WHAT TO WORK ON = From the entries below, gather every line containing the string "ŁATWY".

### SOURCE DATA

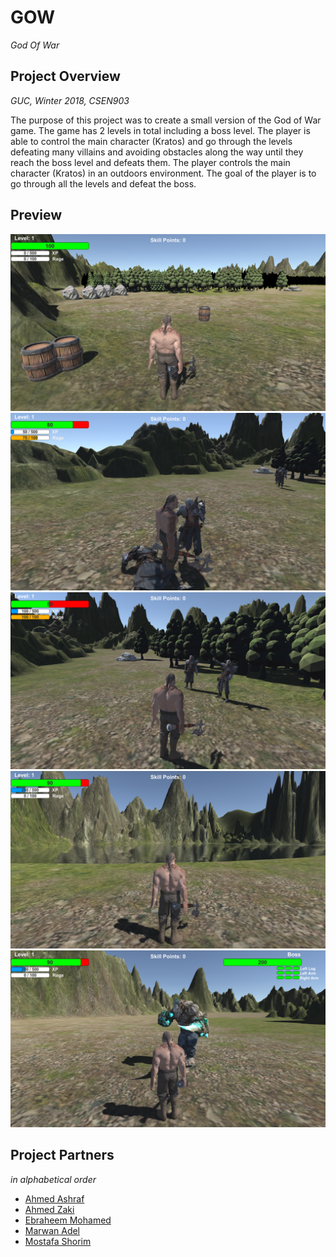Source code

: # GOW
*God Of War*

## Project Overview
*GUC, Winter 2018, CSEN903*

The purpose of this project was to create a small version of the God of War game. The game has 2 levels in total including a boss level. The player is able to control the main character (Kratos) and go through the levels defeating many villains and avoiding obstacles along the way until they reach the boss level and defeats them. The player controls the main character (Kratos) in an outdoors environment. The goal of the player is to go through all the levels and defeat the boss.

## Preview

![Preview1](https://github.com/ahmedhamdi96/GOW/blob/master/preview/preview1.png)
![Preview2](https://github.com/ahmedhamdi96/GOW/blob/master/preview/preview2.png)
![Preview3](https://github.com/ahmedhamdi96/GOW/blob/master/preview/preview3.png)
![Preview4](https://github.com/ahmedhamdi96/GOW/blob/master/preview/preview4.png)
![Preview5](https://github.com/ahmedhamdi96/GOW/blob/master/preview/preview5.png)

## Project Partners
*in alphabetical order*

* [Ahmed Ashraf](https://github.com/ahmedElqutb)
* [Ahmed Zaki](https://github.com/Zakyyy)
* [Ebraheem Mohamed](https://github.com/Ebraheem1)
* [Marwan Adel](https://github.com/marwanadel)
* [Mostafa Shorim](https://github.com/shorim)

######
### SOURCE DATA

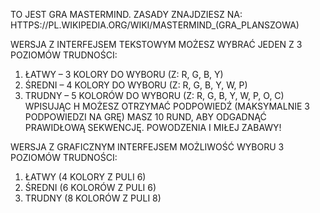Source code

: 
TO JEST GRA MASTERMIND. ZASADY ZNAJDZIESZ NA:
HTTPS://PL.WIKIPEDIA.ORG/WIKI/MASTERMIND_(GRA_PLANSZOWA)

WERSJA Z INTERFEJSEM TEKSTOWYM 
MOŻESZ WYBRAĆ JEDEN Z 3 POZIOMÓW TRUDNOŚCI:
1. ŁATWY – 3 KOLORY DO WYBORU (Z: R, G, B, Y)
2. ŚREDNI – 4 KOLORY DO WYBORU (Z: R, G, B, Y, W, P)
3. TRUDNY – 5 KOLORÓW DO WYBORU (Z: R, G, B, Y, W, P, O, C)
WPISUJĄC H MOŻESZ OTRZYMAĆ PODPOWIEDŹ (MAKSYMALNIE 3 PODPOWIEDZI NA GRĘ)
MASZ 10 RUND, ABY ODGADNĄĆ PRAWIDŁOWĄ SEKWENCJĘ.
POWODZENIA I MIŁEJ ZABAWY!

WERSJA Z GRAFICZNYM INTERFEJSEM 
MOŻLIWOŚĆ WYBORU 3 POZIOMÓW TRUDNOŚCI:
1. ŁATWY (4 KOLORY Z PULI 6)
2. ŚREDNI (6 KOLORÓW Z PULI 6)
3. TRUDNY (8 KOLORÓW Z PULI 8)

######

REPLY =
1. ŁATWY – 3 KOLORY DO WYBORU (Z: R, G, B, Y)
1. ŁATWY (4 KOLORY Z PULI 6)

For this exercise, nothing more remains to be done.